Leadership in a world with limits

Derek Main
Thursday 27 November 2025

Professor Carole Elliott, Professor of Leadership Development at the University of St Andrews Business School, explains why leadership must move beyond the individual to meet the challenges of ecological and social sustainability.

Professor Carole Elliott
Professor Carole Elliott

We can no longer treat leadership and sustainability as separate agendas. If we are serious about a sustainable future, we have to rethink what leadership looks like and how we develop it.

That belief underpins my work and is why I offered to lead at the 23rd International Studying Leadership Conference, which takes place in St Andrews next week. The conference brings together more than 120 scholars and practitioners from around the world to examine how leadership and leadership development can support both ecological and social sustainability. In the wake of COP30, which sharpened global commitments but left many questions about implementation, the challenge for organisations and institutions remains the same: what does responsible leadership look like now?

For me, the first step is to acknowledge that leadership is messy. We often speak about it in grand terms, such as transformation, vision and purpose. Yet the reality of leading an organisation is far more complex. It means managing competing interests, limited resources and constant uncertainty. Sustainability only adds to that complexity. It asks leaders to make decisions that recognise the limits of our planet while balancing the immediate needs of the people, communities and organisations they serve.

Too often, though, leadership development ignores that reality. We still focus on developing the individual, the idea of the leader as hero. Participants are taken out of their organisations, placed in an intensive learning environment, and then sent back into the same systems that often discourage the kind of change they have been encouraged to make. Unsurprisingly, the impact is limited.

If we are to take sustainability seriously, we must reframe leadership development as a collective and continuous process. We need to connect it to real work, not isolate it from it. That means creating space for leaders to reflect on their decisions in context and keeping those conversations going once formal programmes end. Coaching, peer learning and follow-up support matter because change happens over time, not in a single weekend or week away from the workplace.

It also means exposing leaders to different ways of organising. In my own research, I have been looking at organisations that combine environmental awareness with alternative ownership models, such as B Corps, or those that are employee-owned. These structures encourage shared responsibility and long-term thinking. They show that leadership can be distributed across an organisation, and that doing so can strengthen both performance and purpose.
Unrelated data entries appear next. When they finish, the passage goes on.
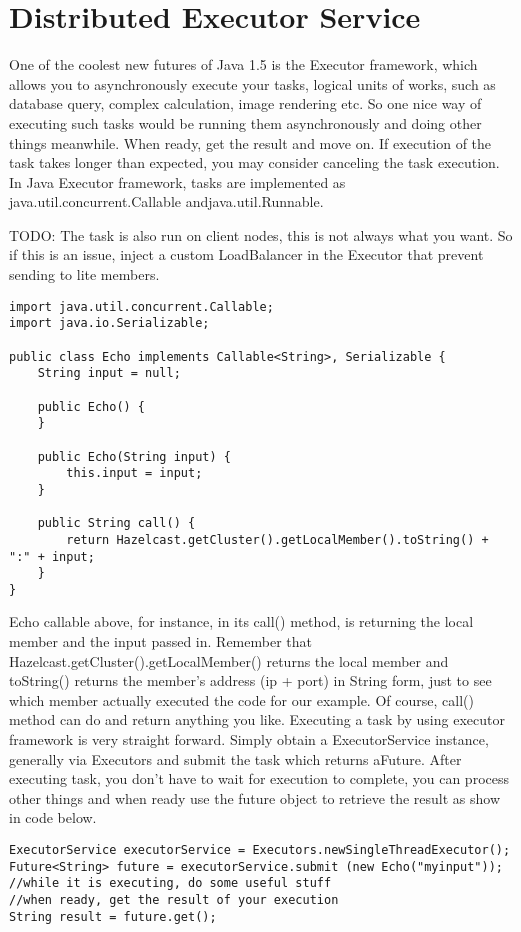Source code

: \chapter{Distributed Executor Service}

One of the coolest new futures of Java 1.5 is the Executor framework, which allows you to asynchronously execute your tasks, logical units of works, such as database query, complex calculation, image rendering etc. So one nice way of executing such tasks would be running them asynchronously and doing other things meanwhile. When ready, get the result and move on. If execution of the task takes longer than expected, you may consider canceling the task execution. In Java Executor framework, tasks are implemented as java.util.concurrent.Callable andjava.util.Runnable.

TODO: The task is also run on client nodes, this is not always what you want. So if this is an issue, inject a custom LoadBalancer in the Executor that prevent sending to lite members.

\begin{verbatim}
import java.util.concurrent.Callable;
import java.io.Serializable;

public class Echo implements Callable<String>, Serializable {
    String input = null;

    public Echo() {
    }

    public Echo(String input) {
        this.input = input;
    }

    public String call() {
        return Hazelcast.getCluster().getLocalMember().toString() + ":" + input;
    }
}
\end{verbatim}

Echo callable above, for instance, in its call() method, is returning the local member and the input passed in. Remember that Hazelcast.getCluster().getLocalMember() returns the local member and toString() returns the member's address (ip + port) in String form, just to see which member actually executed the code for our example. Of course, call() method can do and return anything you like. Executing a task by using executor framework is very straight forward. Simply obtain a ExecutorService instance, generally via Executors and submit the task which returns aFuture. After executing task, you don't have to wait for execution to complete, you can process other things and when ready use the future object to retrieve the result as show in code below.

\begin{verbatim}
ExecutorService executorService = Executors.newSingleThreadExecutor();
Future<String> future = executorService.submit (new Echo("myinput"));
//while it is executing, do some useful stuff
//when ready, get the result of your execution
String result = future.get();
\end{verbatim}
Perhaps most importantly, we need to talk more honestly about power. Leadership is inseparable from power: who holds it, how they use it, and who gets to speak. Too many organisations remain hierarchical by default, and that makes it harder to build the collective responsibility that sustainability demands. Recognising limits to individual power is not weakness. It is a more accurate picture of how leadership works in practice, and of how change really happens.

These are the themes we will explore at the conference: how power and politics shape leadership, and how leadership development can respond to both. My aim is to encourage deeper, more honest conversations about what sustainable leadership means in practice, beyond simple definitions or quick fixes.

For anyone leading today, the implications are clear. Ask whose voices are missing when you make decisions and question whether your targets reward short-term success at the expense of long-term resilience. And when you invest in leadership development, think about how to sustain the learning afterwards, because the most challenging work begins when the programme ends.

I am optimistic, though cautiously so. I meet leaders who want to act differently and understand that sustainability is not a side issue but a central test of leadership. If we can help them develop in ways that reflect complexity, encourage genuine connection and accountability, and stay grounded in the realities of leadership, then it may become a genuine force for change.

Leadership has always involved judgement under pressure. The difference now is that the stakes are higher, the timelines shorter, and the consequences shared by everyone. If leadership for sustainability means anything, it is that none of us can do this alone.